▶ [WHAT THIS TASK INVOLVES]
Below are lines of data, and only some are wanted. Please repeat exactly those from the line that has "## 一、VPS 购买" through the line that has "1. 打开服务器的网页控制台，点击 send".

::: SUPPLIED ENTRIES

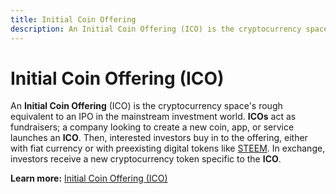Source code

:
 ```yaml
---
title: Initial Coin Offering
description: An Initial Coin Offering (ICO) is the cryptocurrency space's rough equivalent to an IPO in the mainstream investment world. Then, interested investors buy in to the offering, either with fiat currency or with preexisting digital tokens like STEEM.
---
```

# Initial Coin Offering (ICO)

An **Initial Coin Offering** (ICO) is the cryptocurrency space's rough equivalent to an IPO in the mainstream investment world. **ICOs** act as fundraisers; a company looking to create a new coin, app, or service launches an **ICO**. Then, interested investors buy in to the offering, either with fiat currency or with preexisting digital tokens like [STEEM](/glossary/steem.md). In exchange, investors receive a new cryptocurrency token specific to the **ICO**.

**Learn more:** [Initial Coin Offering (ICO)](https://www.investopedia.com/terms/i/initial-coin-offering-ico.asp#ixzz5SdC5CUxZ)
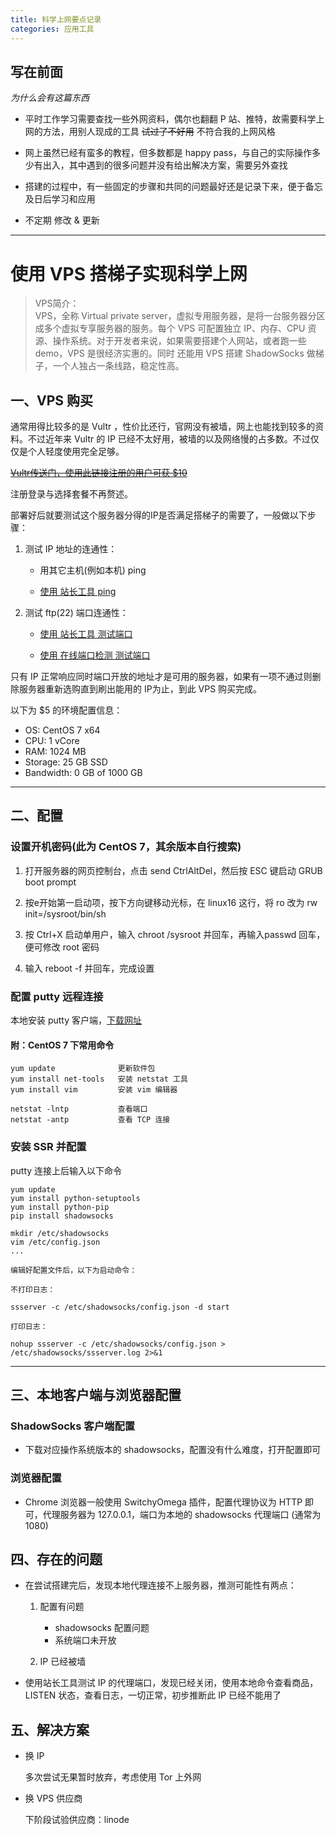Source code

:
 ```yaml
---
title: 科学上网要点记录
categories: 应用工具
---
```


## 写在前面

*为什么会有这篇东西*

- 平时工作学习需要查找一些外网资料，偶尔也翻翻 P 站、推特，故需要科学上网的方法，用别人现成的工具 ~~试过了不好用~~ 不符合我的上网风格

- 网上虽然已经有蛮多的教程，但多数都是 happy pass，与自己的实际操作多少有出入，其中遇到的很多问题并没有给出解决方案，需要另外查找

- 搭建的过程中，有一些固定的步骤和共同的问题最好还是记录下来，便于备忘及日后学习和应用

- 不定期 修改 & 更新

***
# 使用 VPS 搭梯子实现科学上网

> VPS简介：  
VPS，全称 Virtual private server，虚拟专用服务器，是将一台服务器分区成多个虚拟专享服务器的服务。每个 VPS 可配置独立 IP、内存、CPU 资源、操作系统。对于开发者来说，如果需要搭建个人网站，或者跑一些 demo，VPS 是很经济实惠的。同时 还能用 VPS 搭建 ShadowSocks 做梯子，一个人独占一条线路，稳定性高。

## 一、VPS 购买

通常用得比较多的是 Vultr ，性价比还行，官网没有被墙，网上也能找到较多的资料。不过近年来 Vultr 的 IP 已经不太好用，被墙的以及网络慢的占多数。不过仅仅是个人轻度使用完全足够。

[~~Vultr传送门，使用此链接注册的用户可获 $10~~](https://www.vultr.com/?ref=8283851)

注册登录与选择套餐不再赘述。

部署好后就要测试这个服务器分得的IP是否满足搭梯子的需要了，一般做以下步骤：

1. 测试 IP 地址的连通性：

    - 用其它主机(例如本机) ping

    - [使用 站长工具 ping](http://ping.chinaz.com) 

2. 测试 ftp(22) 端口连通性：

    - [使用 站长工具 测试端口](http://tool.chinaz.com/port)

    - [使用 在线端口检测 测试端口](http://coolaf.com/tool/port)

只有 IP 正常响应同时端口开放的地址才是可用的服务器，如果有一项不通过则删除服务器重新选购直到刷出能用的 IP为止，到此 VPS 购买完成。

以下为 $5 的环境配置信息：

- OS: CentOS 7 x64
- CPU: 1 vCore  
- RAM: 1024 MB  
- Storage: 25 GB SSD  
- Bandwidth: 0 GB of 1000 GB  

***

## 二、配置

### 设置开机密码(此为 CentOS 7，其余版本自行搜索)

1. 打开服务器的网页控制台，点击 send CtrlAltDel，然后按 ESC 键启动 GRUB boot prompt

2. 按e开始第一启动项，按下方向键移动光标，在 linux16 这行，将 ro 改为 rw init=/sysroot/bin/sh

3. 按 Ctrl+X 启动单用户，输入 chroot /sysroot 并回车，再输入passwd 回车，便可修改 root 密码

4. 输入 reboot -f 并回车，完成设置

### 配置 putty 远程连接

本地安装 putty 客户端，[下载网址](https://www.chiark.greenend.org.uk/~sgtatham/putty/latest.html)


#### 附：CentOS 7 下常用命令

    yum update              更新软件包
    yum install net-tools   安装 netstat 工具
    yum install vim         安装 vim 编辑器

    netstat -lntp           查看端口
    netstat -antp           查看 TCP 连接
    

### 安装 SSR 并配置

putty 连接上后输入以下命令

    yum update
    yum install python-setuptools
    yum install python-pip
    pip install shadowsocks

    mkdir /etc/shadowsocks
    vim /etc/config.json
    ...

    编辑好配置文件后，以下为启动命令：

    不打印日志：  

    ssserver -c /etc/shadowsocks/config.json -d start

    打印日志：

    nohup ssserver -c /etc/shadowsocks/config.json > /etc/shadowsocks/ssserver.log 2>&1

***

## 三、本地客户端与浏览器配置

### ShadowSocks 客户端配置

- 下载对应操作系统版本的 shadowsocks，配置没有什么难度，打开配置即可

### 浏览器配置

- Chrome 浏览器一般使用 SwitchyOmega 插件，配置代理协议为 HTTP 即可，代理服务器为 127.0.0.1，端口为本地的 shadowsocks 代理端口 (通常为1080)


## 四、存在的问题

- 在尝试搭建完后，发现本地代理连接不上服务器，推测可能性有两点：

    1. 配置有问题
        - shadowsocks 配置问题
        - 系统端口未开放

    2. IP 已经被墙

- 使用站长工具测试 IP 的代理端口，发现已经关闭，使用本地命令查看商品，LISTEN 状态，查看日志，一切正常，初步推断此 IP 已经不能用了

## 五、解决方案

- 换 IP 

    多次尝试无果暂时放弃，考虑使用 Tor 上外网

- 换 VPS 供应商

    下阶段试验供应商：linode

::::::

▶ [RESPONSE AREA]
## 一、VPS 购买

通常用得比较多的是 Vultr ，性价比还行，官网没有被墙，网上也能找到较多的资料。不过近年来 Vultr 的 IP 已经不太好用，被墙的以及网络慢的占多数。不过仅仅是个人轻度使用完全足够。

[~~Vultr传送门，使用此链接注册的用户可获 $10~~](https://www.vultr.com/?ref=8283851)

注册登录与选择套餐不再赘述。

部署好后就要测试这个服务器分得的IP是否满足搭梯子的需要了，一般做以下步骤：

1. 测试 IP 地址的连通性：

    - 用其它主机(例如本机) ping

    - [使用 站长工具 ping](http://ping.chinaz.com) 

2. 测试 ftp(22) 端口连通性：

    - [使用 站长工具 测试端口](http://tool.chinaz.com/port)

    - [使用 在线端口检测 测试端口](http://coolaf.com/tool/port)

只有 IP 正常响应同时端口开放的地址才是可用的服务器，如果有一项不通过则删除服务器重新选购直到刷出能用的 IP为止，到此 VPS 购买完成。

以下为 $5 的环境配置信息：

- OS: CentOS 7 x64
- CPU: 1 vCore  
- RAM: 1024 MB  
- Storage: 25 GB SSD  
- Bandwidth: 0 GB of 1000 GB  

***

## 二、配置

### 设置开机密码(此为 CentOS 7，其余版本自行搜索)

1. 打开服务器的网页控制台，点击 send CtrlAltDel，然后按 ESC 键启动 GRUB boot prompt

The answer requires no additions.